BIA GURGEL: Em outros países, o incentivo estatal é muito forte, a exemplo de cases como o da Alemanha e da França. Nos EUA, a dedução tributária para a cultura tem o foco na pessoa física, porque lá a pessoa física é mais taxada do que a jurídica.  Já no case da Alemanha, a arte e cultura são principalmente sustentados por verbas públicas, de forma descentralizada e regional. A França, por sua vez, tem uma tradição centenária de incentivo à cultura, reconhecida internacionalmente. No país, o tema sempre foi prioridade do Estado, visto que a cultura é artigo de exportação e até mesmo motor da economia. Agora, uma Lei que delega poder à empresa para escolher o projeto que  receberá recursos via imposto de renda, este modelo é brasileiro.

OPINIÃO CE: Apoiar projetos culturais via lei de incentivo não é oneroso para empresas. Na teoria, é um bom negócio. Na prática, como as empresas trabalham essa questão? É bem recebido ou ainda há resistência?

BIA GURGEL: Hoje, o cenário é diferente principalmente com as políticas de ESG (sustentabilidade ambiental, social e de governança corporativa) empresariais. As grandes empresas, principalmente as que estão na Bolsa de Valores, possuem políticas de patrocínio e todo processo desenhado…  As empresas cearenses, hoje, conhecem mais a Lei e apoiam em virtude da mobilização realizada pela Adece (Agência de Desenvolvimento do Estado do Ceará) através de seus decretos. É uma lei estratégica para empresas, principalmente para o setor de comunicação e marketing, porque é permitido inserir a marca nas divulgações dos projetos culturais. Então, se ainda há empresas que não o fazem, é porque o seu potencial de destinação é pequeno. É bom reforçar que, às vezes, a empresa não destina seu IR porque, naquele ano, ela não teve imposto para tal ou entrou em recuperação judicial. 

OPINIÃO CE: O governo publicou um novo decreto que regulamenta o fomento cultural no país. A ministra Margareth Menezes falou em “harmonizar” os regramentos existentes. Qual a expectativa para as mudanças traçadas pela nova gestão federal?

BIA GURGEL: A expectativa é de que o processo burocrático, em todo o seu círculo de etapas, possa enfim fluir. O governo anterior atrasou, não respeitou os prazos e, principalmente, não liberava a execução de muitos projetos captados. 

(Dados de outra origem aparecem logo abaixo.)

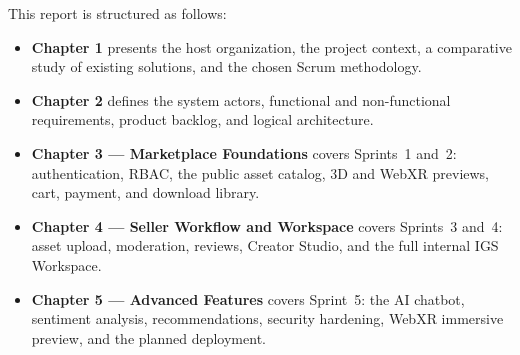 This report is structured as follows:
\begin{itemize}
	\item \textbf{Chapter 1} presents the host organization, the project context, a comparative study of existing solutions, and the chosen Scrum methodology.
	\item \textbf{Chapter 2} defines the system actors, functional and non-functional requirements, product backlog, and logical architecture.
	\item \textbf{Chapter 3 --- Marketplace Foundations} covers Sprints~1 and~2: authentication, RBAC, the public asset catalog, 3D and WebXR previews, cart, payment, and download library.
	\item \textbf{Chapter 4 --- Seller Workflow and Workspace} covers Sprints~3 and~4: asset upload, moderation, reviews, Creator Studio, and the full internal IGS Workspace.
	\item \textbf{Chapter 5 --- Advanced Features} covers Sprint~5: the AI chatbot, sentiment analysis, recommendations, security hardening, WebXR immersive preview, and the planned deployment.
\end{itemize}
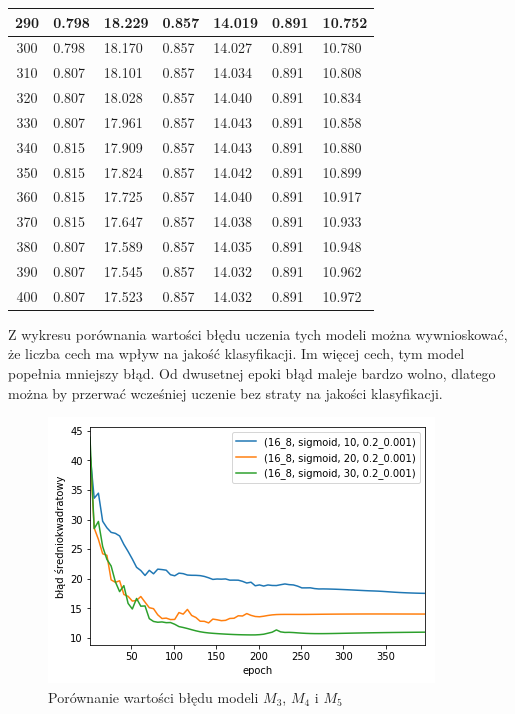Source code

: \begin{longtable}{|c|l|l|l|l|l|l|}
        290 & 0.798 & 18.229 & 0.857 & 14.019 & 0.891 & 10.752 \\ \hline
        300 & 0.798 & 18.170 & 0.857 & 14.027 & 0.891 & 10.780 \\ \hline
        310 & 0.807 & 18.101 & 0.857 & 14.034 & 0.891 & 10.808 \\ \hline
        320 & 0.807 & 18.028 & 0.857 & 14.040 & 0.891 & 10.834 \\ \hline
        330 & 0.807 & 17.961 & 0.857 & 14.043 & 0.891 & 10.858 \\ \hline
        340 & 0.815 & 17.909 & 0.857 & 14.043 & 0.891 & 10.880 \\ \hline
        350 & 0.815 & 17.824 & 0.857 & 14.042 & 0.891 & 10.899 \\ \hline
        360 & 0.815 & 17.725 & 0.857 & 14.040 & 0.891 & 10.917 \\ \hline
        370 & 0.815 & 17.647 & 0.857 & 14.038 & 0.891 & 10.933 \\ \hline
        380 & 0.807 & 17.589 & 0.857 & 14.035 & 0.891 & 10.948 \\ \hline
        390 & 0.807 & 17.545 & 0.857 & 14.032 & 0.891 & 10.962 \\ \hline
        400 & 0.807 & 17.523 & 0.857 & 14.032 & 0.891 & 10.972 \\ \hline
    \end{longtable}

    Z wykresu porównania wartości błędu uczenia tych modeli można wywnioskować, że liczba cech ma wpływ na jakość klasyfikacji.
    Im więcej cech, tym model popełnia mniejszy błąd.
    Od dwusetnej epoki błąd maleje bardzo wolno, dlatego można by przerwać wcześniej uczenie bez straty na jakości klasyfikacji.

    \begin{figure}[htp]
        \centering
        \includegraphics[scale=0.8]{./img/feat-error.png}
        \caption{Porównanie wartości błędu modeli $M_3$, $M_4$ i $M_5$}
    \end{figure}

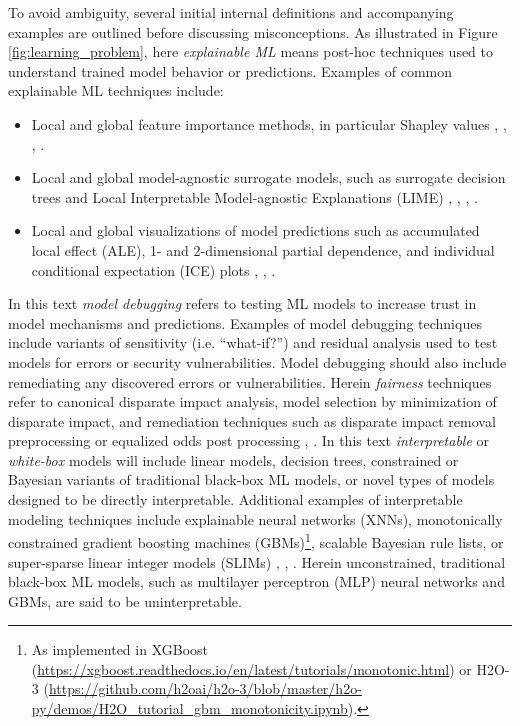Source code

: \documentclass[fleqn]{article}
\begin{document}
To avoid ambiguity, several initial internal definitions and accompanying examples are outlined before discussing misconceptions. As illustrated in Figure \ref{fig:learning_problem}, here \textit{explainable ML} means post-hoc techniques used to understand trained model behavior or predictions. Examples of common explainable ML techniques include:

\begin{itemize}
\item Local and global feature importance methods, in particular Shapley values \cite{shapley1988shapley}, \cite{keinan2004fair}, \cite{kononenko2010efficient}, \cite{shapley}.
\item Local and global model-agnostic surrogate models, such as surrogate decision trees and Local Interpretable Model-agnostic Explanations (LIME) \cite{dt_surrogate1}, \cite{dt_surrogate2}, \cite{lime-sup}, \cite{lime}. 
\item Local and global visualizations of model predictions such as accumulated local effect (ALE), 1- and 2-dimensional partial dependence, and individual conditional expectation (ICE) plots \cite{ale_plot}, \cite{esl}, \cite{ice_plots}.
\end{itemize}  

\noindent In this text \textit{model debugging} refers to testing ML models to increase trust in model mechanisms and predictions. Examples of model debugging techniques include variants of sensitivity (i.e. ``what-if?'') and residual analysis used to test models for errors or security vulnerabilities. Model debugging should also include remediating any discovered errors or vulnerabilities. Herein \textit{fairness} techniques refer to canonical disparate impact analysis, model selection by minimization of disparate impact, and remediation techniques such as disparate impact removal preprocessing or equalized odds post processing \cite{feldman2015certifying}, \cite{hardt2016equality}. In this text \textit{interpretable} or \textit{white-box} models will include linear models, decision trees, constrained or Bayesian variants of traditional black-box ML models, or novel types of models designed to be directly interpretable. Additional examples of interpretable modeling techniques include explainable neural networks (XNNs), monotonically constrained gradient boosting machines (GBMs)\footnote{As implemented in XGBoost (\url{https://xgboost.readthedocs.io/en/latest/tutorials/monotonic.html}) or H2O-3 (\url{https://github.com/h2oai/h2o-3/blob/master/h2o-py/demos/H2O_tutorial_gbm_monotonicity.ipynb}).}, scalable Bayesian rule lists, or super-sparse linear integer models (SLIMs) \cite{wf_xnn}, \cite{sbrl}, \cite{slim}. Herein unconstrained, traditional black-box ML models, such as multilayer perceptron (MLP) neural networks and GBMs, are said to be uninterpretable. 
\end{document}
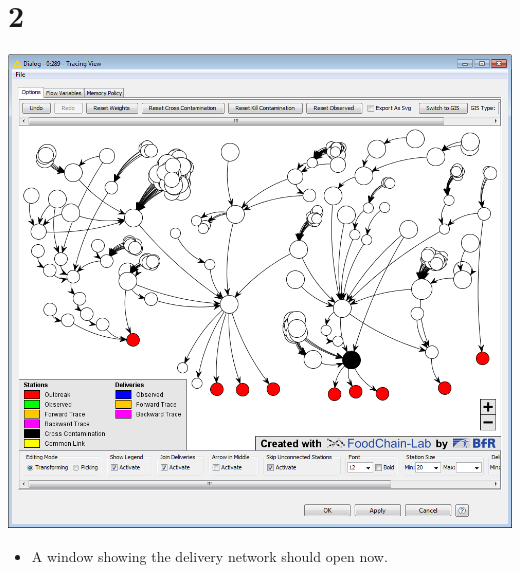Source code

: \documentclass{beamer}
\begin{document}
\section{2}
\begin{frame}
	\begin{center}
  		\includegraphics[height=0.6\textheight]{2.png}
	\end{center}
	\begin{itemize}
		\item A window showing the delivery network should open now.
	\end{itemize}
\end{frame}
\end{document}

OPINIÃO CE: A distribuição de recursos na cultura ainda é irregular, com algumas regiões ganhando mais do que outras. O Nordeste, e o Ceará em especial, podem se sair melhor neste novo momento?

BIA GURGEL: Nordeste, Norte e Centro-oeste terão atenção do Ministério da Cultura em relação a essa pauta. O Sudeste hoje centraliza algo em torno de 60-80% dos recursos das empresas, destinados ao incentivo da cultura. Precisamos mudar este cenário.